→ PROBLEM: In your answer, set down the records below exactly as they stand, omitting pictures.

→ INFORMATION GIVEN:
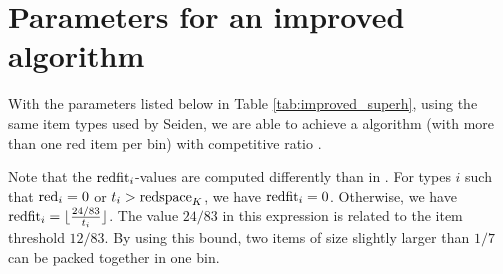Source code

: \section{Parameters for an improved {\SuperH} algorithm}

With the parameters listed below in Table \ref{tab:improved_superh}, using the same item types used by Seiden, we are able to achieve a {\SuperH} algorithm (with more than one red item per bin) with competitive ratio \newsuperhratio.

Note that the $\mathrm{redfit}_i$-values are computed differently than in \Hpp{}. For types $i$ such that $\mathrm{red}_i=0$ or $t_i > \mathrm{redspace}_K$, we have $\mathrm{redfit}_i=0$. Otherwise, we have $\mathrm{redfit}_i=\lfloor \frac{24/83}{t_i} \rfloor$. The value $24/83$ in this expression is related to the item threshold $12/83$. By using this bound, two items of size slightly larger than $1/7$ can be packed together in one bin.

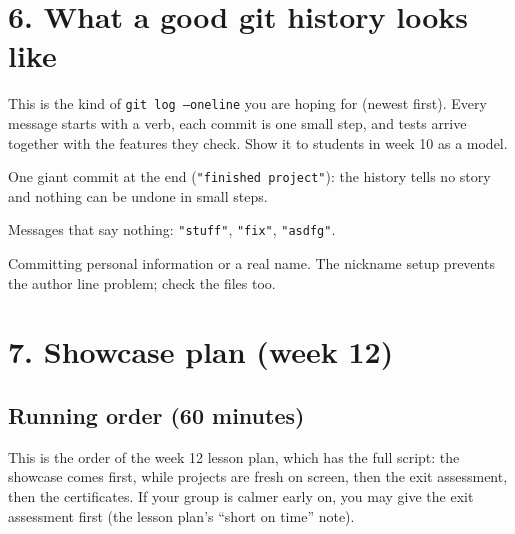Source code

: \documentclass[level=3,teacher]{kidscode}
\begin{document}
\section{6. What a good git history looks like}

This is the kind of \texttt{git log --oneline} you are hoping for (newest first). Every message
starts with a verb, each commit is one small step, and tests arrive together with the features
they check. Show it to students in week 10 as a model.


\begin{commonmistakes}
  \item One giant commit at the end (\texttt{"finished project"}): the history tells no story and
        nothing can be undone in small steps.
  \item Messages that say nothing: \texttt{"stuff"}, \texttt{"fix"}, \texttt{"asdfg"}.
  \item Committing personal information or a real name. The nickname setup prevents the author
        line problem; check the files too.
\end{commonmistakes}

\clearpage
\section{7. Showcase plan (week 12)}

\subsection{Running order (60 minutes)}
This is the order of the week 12 lesson plan, which has the full script: the showcase comes
first, while projects are fresh on screen, then the exit assessment, then the certificates. If
your group is calmer early on, you may give the exit assessment first (the lesson plan's
\enquote{short on time} note).
\end{document}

→ PROBLEM SOLUTION:
Source code

: \section{Parameters for an improved {\SuperH} algorithm}

With the parameters listed below in Table \ref{tab:improved_superh}, using the same item types used by Seiden, we are able to achieve a {\SuperH} algorithm (with more than one red item per bin) with competitive ratio \newsuperhratio.

Note that the $\mathrm{redfit}_i$-values are computed differently than in \Hpp{}. For types $i$ such that $\mathrm{red}_i=0$ or $t_i > \mathrm{redspace}_K$, we have $\mathrm{redfit}_i=0$. Otherwise, we have $\mathrm{redfit}_i=\lfloor \frac{24/83}{t_i} \rfloor$. The value $24/83$ in this expression is related to the item threshold $12/83$. By using this bound, two items of size slightly larger than $1/7$ can be packed together in one bin.

Source code

: \documentclass[level=3,teacher]{kidscode}
\begin{document}
\section{6. What a good git history looks like}

This is the kind of \texttt{git log --oneline} you are hoping for (newest first). Every message
starts with a verb, each commit is one small step, and tests arrive together with the features
they check. Show it to students in week 10 as a model.


\begin{commonmistakes}
  \item One giant commit at the end (\texttt{"finished project"}): the history tells no story and
        nothing can be undone in small steps.
  \item Messages that say nothing: \texttt{"stuff"}, \texttt{"fix"}, \texttt{"asdfg"}.
  \item Committing personal information or a real name. The nickname setup prevents the author
        line problem; check the files too.
\end{commonmistakes}

\clearpage
\section{7. Showcase plan (week 12)}

\subsection{Running order (60 minutes)}
This is the order of the week 12 lesson plan, which has the full script: the showcase comes
first, while projects are fresh on screen, then the exit assessment, then the certificates. If
your group is calmer early on, you may give the exit assessment first (the lesson plan's
\enquote{short on time} note).
\end{document}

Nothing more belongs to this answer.